## WHAT YOU WILL DO
Pick every line from the data below that contains the string "first" and copy it.

━━━━━ SUPPLIED DATA ━━━━━

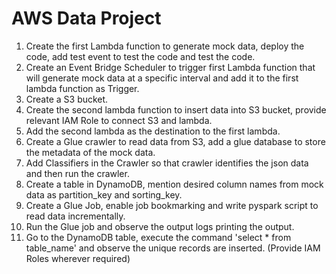 # AWS Data Project

1. Create the first Lambda function to generate mock data, deploy the code, add test event to test the code and test the code.
2. Create an Event Bridge Scheduler to trigger first Lambda function that will generate mock data at a specific interval and add it to the first lambda function as Trigger.
3. Create a S3 bucket.
4. Create the second lambda function to insert data into S3 bucket, provide relevant IAM Role to connect S3 and lambda.
5. Add the second lambda as the destination to the first lambda.
6. Create a Glue crawler to read data from S3, add a glue database to store the metadata of the mock data.
7. Add Classifiers in the Crawler so that crawler identifies the json data and then run the crawler.
8. Create a table in DynamoDB, mention desired column names from mock data as partition_key and sorting_key.
9. Create a Glue Job, enable job bookmarking and write pyspark script to read data incrementally.
10. Run the Glue job and observe the output logs printing the output.
11. Go to the DynamoDB table, execute the command 'select * from table_name' and observe the unique records are inserted.
(Provide IAM Roles wherever required)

━━━━━

## TASK RESULT
1. Create the first Lambda function to generate mock data, deploy the code, add test event to test the code and test the code.
2. Create an Event Bridge Scheduler to trigger first Lambda function that will generate mock data at a specific interval and add it to the first lambda function as Trigger.
5. Add the second lambda as the destination to the first lambda.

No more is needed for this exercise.